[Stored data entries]
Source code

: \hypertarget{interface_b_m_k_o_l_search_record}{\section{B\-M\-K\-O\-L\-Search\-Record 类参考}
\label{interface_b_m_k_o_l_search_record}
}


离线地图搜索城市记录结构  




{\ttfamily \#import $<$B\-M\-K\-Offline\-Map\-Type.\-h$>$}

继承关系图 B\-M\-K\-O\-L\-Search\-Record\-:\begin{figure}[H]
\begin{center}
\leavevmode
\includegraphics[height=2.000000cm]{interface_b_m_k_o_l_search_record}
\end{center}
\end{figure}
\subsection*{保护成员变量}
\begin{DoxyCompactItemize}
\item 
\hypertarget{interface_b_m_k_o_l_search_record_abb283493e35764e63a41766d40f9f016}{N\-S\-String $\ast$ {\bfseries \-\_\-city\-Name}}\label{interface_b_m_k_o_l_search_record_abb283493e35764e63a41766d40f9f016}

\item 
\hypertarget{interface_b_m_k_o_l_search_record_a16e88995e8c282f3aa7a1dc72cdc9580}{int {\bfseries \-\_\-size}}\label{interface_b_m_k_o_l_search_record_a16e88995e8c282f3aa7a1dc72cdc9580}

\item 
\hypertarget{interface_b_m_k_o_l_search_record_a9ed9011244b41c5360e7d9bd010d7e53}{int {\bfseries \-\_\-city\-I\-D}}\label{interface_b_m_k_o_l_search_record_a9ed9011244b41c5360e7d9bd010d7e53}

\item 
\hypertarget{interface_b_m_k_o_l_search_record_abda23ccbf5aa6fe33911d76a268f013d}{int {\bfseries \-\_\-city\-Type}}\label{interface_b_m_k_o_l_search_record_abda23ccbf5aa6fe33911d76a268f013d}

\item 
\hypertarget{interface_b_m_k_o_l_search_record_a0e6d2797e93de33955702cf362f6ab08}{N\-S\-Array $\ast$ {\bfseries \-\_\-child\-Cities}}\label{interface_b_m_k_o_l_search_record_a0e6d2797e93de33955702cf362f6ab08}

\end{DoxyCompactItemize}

==

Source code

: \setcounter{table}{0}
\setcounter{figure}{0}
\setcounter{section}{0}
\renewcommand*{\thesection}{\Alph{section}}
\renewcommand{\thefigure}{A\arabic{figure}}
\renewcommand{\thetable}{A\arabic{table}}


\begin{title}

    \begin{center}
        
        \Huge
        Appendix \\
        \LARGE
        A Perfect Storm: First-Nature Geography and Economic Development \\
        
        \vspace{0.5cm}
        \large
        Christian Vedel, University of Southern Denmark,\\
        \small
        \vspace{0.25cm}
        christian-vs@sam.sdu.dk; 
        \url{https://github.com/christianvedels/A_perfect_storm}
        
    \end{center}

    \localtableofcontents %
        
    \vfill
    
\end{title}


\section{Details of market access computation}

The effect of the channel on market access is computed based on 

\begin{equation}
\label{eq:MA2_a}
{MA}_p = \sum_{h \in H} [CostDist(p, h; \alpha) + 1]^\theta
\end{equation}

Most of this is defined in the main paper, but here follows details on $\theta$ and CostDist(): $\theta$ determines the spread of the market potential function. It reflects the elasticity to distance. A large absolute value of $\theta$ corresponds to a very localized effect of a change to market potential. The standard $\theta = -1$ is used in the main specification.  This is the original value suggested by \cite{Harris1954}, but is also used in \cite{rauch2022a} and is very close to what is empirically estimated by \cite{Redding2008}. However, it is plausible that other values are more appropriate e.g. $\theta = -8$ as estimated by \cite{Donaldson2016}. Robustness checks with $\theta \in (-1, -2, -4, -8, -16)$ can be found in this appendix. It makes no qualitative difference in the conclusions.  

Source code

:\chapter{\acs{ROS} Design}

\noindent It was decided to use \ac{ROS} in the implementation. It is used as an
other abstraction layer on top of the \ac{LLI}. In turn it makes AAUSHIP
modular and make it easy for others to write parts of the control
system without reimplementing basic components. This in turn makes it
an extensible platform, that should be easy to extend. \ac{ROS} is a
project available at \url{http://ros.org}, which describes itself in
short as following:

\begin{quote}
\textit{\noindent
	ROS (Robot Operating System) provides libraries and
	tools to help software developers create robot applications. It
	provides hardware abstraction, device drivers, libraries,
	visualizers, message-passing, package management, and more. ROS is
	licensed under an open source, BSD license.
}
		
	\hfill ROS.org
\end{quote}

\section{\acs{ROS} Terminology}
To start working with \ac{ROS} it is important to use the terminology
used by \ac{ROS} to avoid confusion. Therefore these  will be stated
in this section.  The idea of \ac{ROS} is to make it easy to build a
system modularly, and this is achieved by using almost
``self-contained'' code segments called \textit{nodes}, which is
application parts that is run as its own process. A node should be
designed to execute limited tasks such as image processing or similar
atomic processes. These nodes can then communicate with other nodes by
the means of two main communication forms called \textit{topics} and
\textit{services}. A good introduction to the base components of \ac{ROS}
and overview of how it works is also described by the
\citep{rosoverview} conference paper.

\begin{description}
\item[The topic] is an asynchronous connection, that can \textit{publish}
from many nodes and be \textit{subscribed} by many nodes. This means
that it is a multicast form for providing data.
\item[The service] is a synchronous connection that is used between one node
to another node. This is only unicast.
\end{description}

...

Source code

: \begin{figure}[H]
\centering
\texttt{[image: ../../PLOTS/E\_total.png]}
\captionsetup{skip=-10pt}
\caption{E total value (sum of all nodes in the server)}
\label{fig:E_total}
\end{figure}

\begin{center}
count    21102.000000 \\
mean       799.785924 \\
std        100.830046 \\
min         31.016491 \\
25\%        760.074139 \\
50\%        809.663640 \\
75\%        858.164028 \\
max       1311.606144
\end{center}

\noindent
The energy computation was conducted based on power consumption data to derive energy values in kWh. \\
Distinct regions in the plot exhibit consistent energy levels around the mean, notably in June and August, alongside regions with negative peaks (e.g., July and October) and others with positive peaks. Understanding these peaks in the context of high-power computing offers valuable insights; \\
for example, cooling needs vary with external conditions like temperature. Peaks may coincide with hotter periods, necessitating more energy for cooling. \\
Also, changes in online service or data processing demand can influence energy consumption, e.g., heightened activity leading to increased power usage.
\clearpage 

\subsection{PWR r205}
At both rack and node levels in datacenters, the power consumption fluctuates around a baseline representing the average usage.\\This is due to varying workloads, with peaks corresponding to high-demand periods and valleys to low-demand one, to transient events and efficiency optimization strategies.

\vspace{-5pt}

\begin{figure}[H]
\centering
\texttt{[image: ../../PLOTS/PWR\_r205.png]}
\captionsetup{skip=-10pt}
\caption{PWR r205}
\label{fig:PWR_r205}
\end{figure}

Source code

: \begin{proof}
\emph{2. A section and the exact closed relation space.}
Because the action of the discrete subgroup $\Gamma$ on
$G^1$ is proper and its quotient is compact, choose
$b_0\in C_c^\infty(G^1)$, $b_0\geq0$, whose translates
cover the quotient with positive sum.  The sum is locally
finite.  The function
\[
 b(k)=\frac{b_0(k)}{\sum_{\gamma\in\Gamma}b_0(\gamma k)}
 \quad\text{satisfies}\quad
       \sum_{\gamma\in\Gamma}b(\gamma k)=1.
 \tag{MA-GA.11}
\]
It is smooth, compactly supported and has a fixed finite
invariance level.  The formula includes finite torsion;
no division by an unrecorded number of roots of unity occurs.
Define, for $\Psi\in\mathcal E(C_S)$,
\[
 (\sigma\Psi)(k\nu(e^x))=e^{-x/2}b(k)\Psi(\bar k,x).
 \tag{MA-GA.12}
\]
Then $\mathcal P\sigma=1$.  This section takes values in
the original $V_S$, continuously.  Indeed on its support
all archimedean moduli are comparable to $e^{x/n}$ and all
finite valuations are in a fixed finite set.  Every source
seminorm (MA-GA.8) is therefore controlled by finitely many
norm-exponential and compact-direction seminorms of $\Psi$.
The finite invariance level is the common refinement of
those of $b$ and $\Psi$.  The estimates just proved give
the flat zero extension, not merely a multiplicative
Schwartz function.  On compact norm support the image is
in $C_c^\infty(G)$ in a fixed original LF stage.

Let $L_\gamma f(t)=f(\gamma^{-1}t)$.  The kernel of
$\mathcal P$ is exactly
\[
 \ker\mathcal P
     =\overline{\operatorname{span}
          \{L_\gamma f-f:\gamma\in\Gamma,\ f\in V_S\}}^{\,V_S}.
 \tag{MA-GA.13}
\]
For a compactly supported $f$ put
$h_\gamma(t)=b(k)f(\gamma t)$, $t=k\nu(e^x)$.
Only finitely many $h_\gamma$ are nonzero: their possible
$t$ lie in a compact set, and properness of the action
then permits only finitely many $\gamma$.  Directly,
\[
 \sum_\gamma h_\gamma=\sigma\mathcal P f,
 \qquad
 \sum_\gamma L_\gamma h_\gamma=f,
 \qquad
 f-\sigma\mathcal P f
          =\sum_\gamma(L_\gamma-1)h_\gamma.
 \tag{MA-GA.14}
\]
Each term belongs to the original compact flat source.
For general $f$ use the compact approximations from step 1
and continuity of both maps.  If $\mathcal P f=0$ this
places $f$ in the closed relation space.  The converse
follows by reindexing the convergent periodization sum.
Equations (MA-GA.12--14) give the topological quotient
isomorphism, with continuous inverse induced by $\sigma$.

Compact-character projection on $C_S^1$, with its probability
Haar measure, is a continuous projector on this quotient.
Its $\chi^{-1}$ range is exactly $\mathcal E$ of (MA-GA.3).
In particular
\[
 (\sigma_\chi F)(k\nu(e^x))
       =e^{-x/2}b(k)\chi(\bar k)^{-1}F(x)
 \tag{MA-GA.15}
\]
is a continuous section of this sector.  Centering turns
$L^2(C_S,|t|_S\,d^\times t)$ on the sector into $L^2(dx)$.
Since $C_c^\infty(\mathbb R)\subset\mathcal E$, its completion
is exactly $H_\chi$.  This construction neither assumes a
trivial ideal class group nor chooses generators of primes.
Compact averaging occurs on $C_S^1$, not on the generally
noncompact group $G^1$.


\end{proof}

## What is required
If a line in the records above has the word "computation", copy it.

## Task solution
\section{Details of market access computation}
The energy computation was conducted based on power consumption data to derive energy values in kWh. \\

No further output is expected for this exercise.